Лёлик понюхал кофту. Она пропахла табаком, но сквозь этот запах он почувствовал нежный запах Машиных духов. Лёлик терпеть не мог всякий парфюм. Особенно не переносил, когда он попадал на его шерсть. Однажды к нам приехала мамина старая подруга Танька, надушенная с ног до головы. Танька, как и все мамины подруги, обожала Лёлика и долго обнималась с ним в коридоре. Потом они с мамой пошли гулять в парк, захватив с собой Лёлика. Лёлик шел по улице и чувствовал на себе косые взгляды знакомых собак. Не удивительно, стараниями Таньки от него несло, как от на душенной болонки – собачья шерсть отлично впитывает запахи. И не отмылся бы Лёлик от такого позора, если бы при вх оде в парк в кустах ему не подвернулась протухшая рыбья голова. Недолго думая, Лёлик повалился на спину и стал тщательно втирать рыбу в шерсть. Рыбий запах оказался сильнее Танькиных духов, и Лёлик продолжил прогулку довольный и счастливый. Потом, конечно, Лёлику досталось, и по приходе домой его выстирали с шампунем. Но шампунь был «нейтральный» и особо не вонял, так что Лёлик остался доволен собой, несмотря на незапланированную стирку: целых два часа, пока они гуляли в парке, встречные собаки смотрели на него с уважением и завистью.

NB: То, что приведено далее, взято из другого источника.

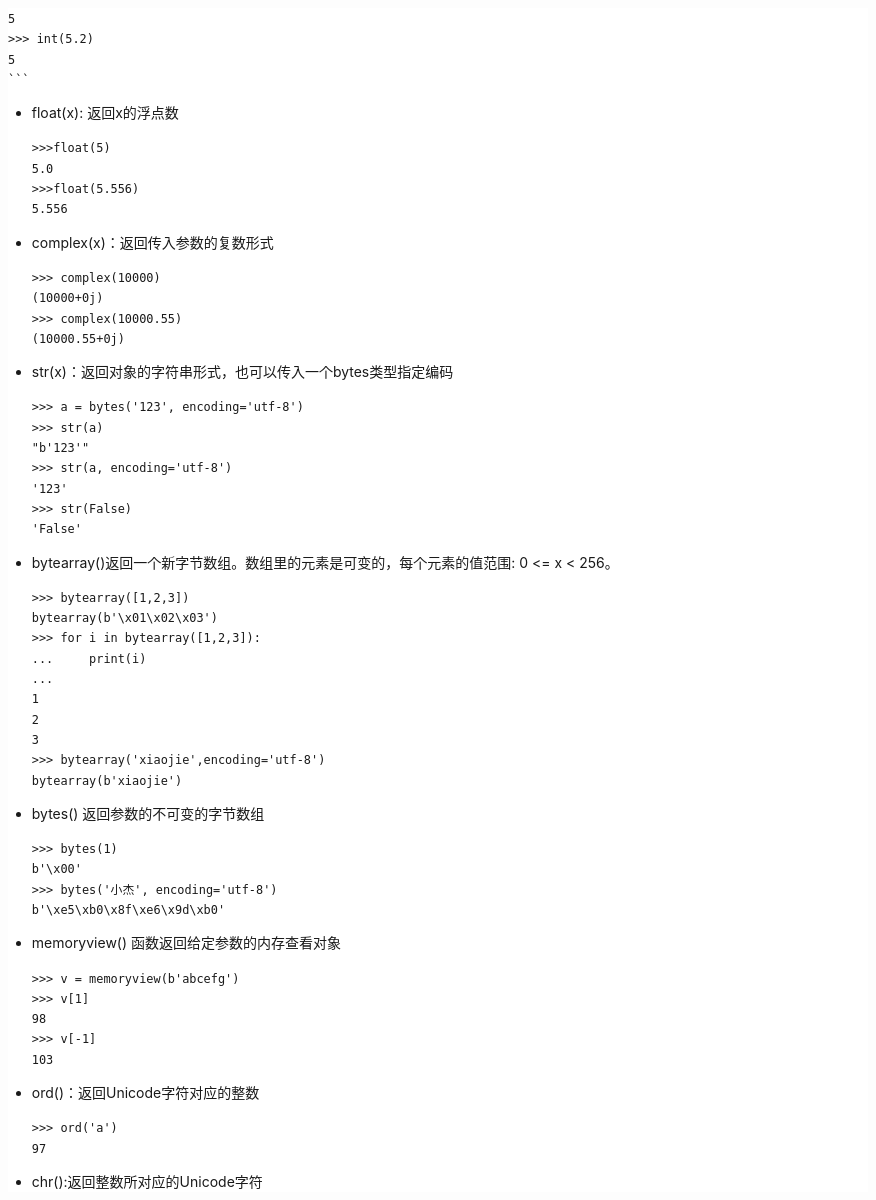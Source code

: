     5
    >>> int(5.2)
    5
    ```
- float(x): 返回x的浮点数
    ```
    >>>float(5)
    5.0
    >>>float(5.556)
    5.556
    ```
- complex(x)：返回传入参数的复数形式
    ```
    >>> complex(10000)
    (10000+0j)
    >>> complex(10000.55)
    (10000.55+0j)
    ```
- str(x)：返回对象的字符串形式，也可以传入一个bytes类型指定编码
    ```
    >>> a = bytes('123', encoding='utf-8')
    >>> str(a)
    "b'123'"
    >>> str(a, encoding='utf-8')
    '123'
    >>> str(False)
    'False'
    ```
- bytearray()返回一个新字节数组。数组里的元素是可变的，每个元素的值范围: 0 <= x < 256。
    ```
    >>> bytearray([1,2,3])
    bytearray(b'\x01\x02\x03')
    >>> for i in bytearray([1,2,3]):
    ...     print(i)
    ...
    1
    2
    3
    >>> bytearray('xiaojie',encoding='utf-8')
    bytearray(b'xiaojie')

    ```
- bytes() 返回参数的不可变的字节数组
    ```
    >>> bytes(1)
    b'\x00'
    >>> bytes('小杰', encoding='utf-8')
    b'\xe5\xb0\x8f\xe6\x9d\xb0'
    ```
- memoryview() 函数返回给定参数的内存查看对象
    ```
    >>> v = memoryview(b'abcefg')
    >>> v[1]
    98
    >>> v[-1]
    103
    ```
- ord()：返回Unicode字符对应的整数
    ```
    >>> ord('a')
    97
    ```
- chr():返回整数所对应的Unicode字符
    ```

Но Машины духи отвращения у Лёлика не вызывали. Наоборот, он отметил, что давно не видел Машу. А когда Лешка произнес ее имя, он сразу понял, что от него требуется. Лёлик неторопливо обошел гримерку, принюхиваясь то к воздуху, то к вещам, набросанным на кушетке. Но Машей нигде не пахло. Тогда Лёлик пошел к двери, бросились за ним.
К черту конспирацию, ведь мы шли за нашей ищейкой, которая, похоже, взяла след!
Лёлик шмыгнул на лестницу и подсек парня в синей спецовке и желтой бейсболке, который тянул по ступенькам тонкий кабель. Это был тот самый парень, который накричал на нас в прошлый раз. Получив удар Лёликиным упитанным боком в колено, парень попятился и чуть не упал.
– Вам что, не понятно было! А ну валите отсюда, пока целы, – лицо парня перекосила злая гримаса.
Мы уже хотели последовать его совету, но Лёлик почему-то остановился и стал тщательно обнюхивать штаны парня. Лёликин хвост слегка покачивался из стороны в сторону, но чем дольше он это нюхал, тем амплитуда движений хвоста становилась больше, а махи чаще. Мы пристыли и смотрели на Лёлика во все глаза. Вид у него был очень деловой. Вдруг Лёлик перестал обнюхивать штаны парня, поднял голову и посмотрел ему в глаза. А потом так тихонько, предупреждающе зарычал, обнажив свои беленькие и очень внушительные зубы.
– Э-э-э… Уберите собаку! – испугался парень.
Я взял Лёлика за ошейник, но он стал вырываться и продолжал рычать.
– Что здесь происходит? Почему детей не отправили в Москву? Татьяна! – Иван Ильич поднимался по лестнице и стал громко звать Татьяну, не обращая на нас внимания, как будто мы были не живые люди, а какое-то оборудование, которое забыли увезти со съемочной площадки в Москву. Но Татьяны нигде не было видно и, чертыхнувшись, режиссер скрылся наверху.
И тут Лешка совершил непростительную ошибку.
– Где Маша? – спросил он у парня, глядя ему прямо в глаза.
– Маша? Какая Маша? Не знаю я никакой Маши, и вообще, я сказал, валите, пока целы, – парень замахнулся на нас локтем, как будто хотел ударить.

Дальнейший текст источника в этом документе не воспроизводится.